I think the most significant definition is that erotic fiction is really about ‘transgression’ in a ‘meta’ sense. I don’t mean in the sense of descriptions of sex acts that might be considered perverse, but in the way in which sex takes us to the animal level. I’ve been persuaded of this by a brilliant train of thought in Foucault’s “A Preface to Transgression”:

It (transgression) serves as a glorification of the nature it excludes: the limit opens violently onto the limitless, finds itself suddenly carried away by the content it had rejected and fulfilled by this alien plenitude which invades it to the core of its being…[4. A Preface to Transgression. Foucault, Michel. 1999. Religion and Culture. New York: Routledge.]
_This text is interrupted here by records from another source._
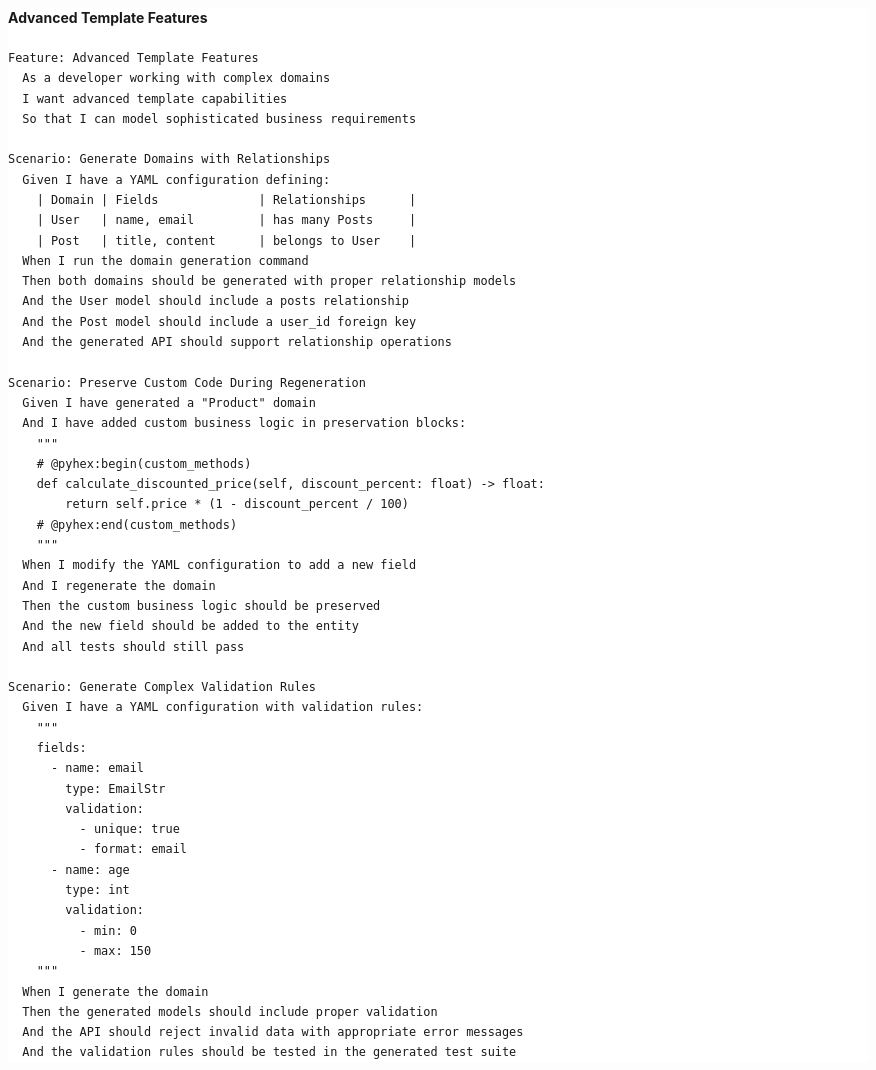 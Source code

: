 #### Advanced Template Features

```gherkin
Feature: Advanced Template Features
  As a developer working with complex domains
  I want advanced template capabilities
  So that I can model sophisticated business requirements

Scenario: Generate Domains with Relationships
  Given I have a YAML configuration defining:
    | Domain | Fields              | Relationships      |
    | User   | name, email         | has many Posts     |
    | Post   | title, content      | belongs to User    |
  When I run the domain generation command
  Then both domains should be generated with proper relationship models
  And the User model should include a posts relationship
  And the Post model should include a user_id foreign key
  And the generated API should support relationship operations

Scenario: Preserve Custom Code During Regeneration
  Given I have generated a "Product" domain
  And I have added custom business logic in preservation blocks:
    """
    # @pyhex:begin(custom_methods)
    def calculate_discounted_price(self, discount_percent: float) -> float:
        return self.price * (1 - discount_percent / 100)
    # @pyhex:end(custom_methods)
    """
  When I modify the YAML configuration to add a new field
  And I regenerate the domain
  Then the custom business logic should be preserved
  And the new field should be added to the entity
  And all tests should still pass

Scenario: Generate Complex Validation Rules
  Given I have a YAML configuration with validation rules:
    """
    fields:
      - name: email
        type: EmailStr
        validation:
          - unique: true
          - format: email
      - name: age
        type: int
        validation:
          - min: 0
          - max: 150
    """
  When I generate the domain
  Then the generated models should include proper validation
  And the API should reject invalid data with appropriate error messages
  And the validation rules should be tested in the generated test suite
```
Rightly or wrongly, we see ourselves as more than animals. We believe ourselves to possess something that raises us above nature. In a Judeo-Christian culture this is historically identified as the soul. In later times it has been identified as mind, consciousness, humanity, etc. And the emotion we call ‘love’ has been one of the primary elements we point to as proof of this difference – this superiority. There is no scientific evidence to support our distinction from other animals other than the obvious fact that we are very clever animals.  Nonetheless, we conceive of ourselves as ‘more than’ animals, and because of that, within our reality, we are.

The Nine Inch Nail lyric “I wanna fuck you like an animal” [5. Reznor, Trent, writ. Closer. Nothing/Interscope, 1994. ] is really quite interesting. Because, of course, we are animals and we fuck the way animals fuck because we are exactly that. But why the lyric has so much power is because implicit in it is the acknowledgement that we pretend to be more most of the time and that there is, in relinquishing that pretense, there is a certain ineffable freedom.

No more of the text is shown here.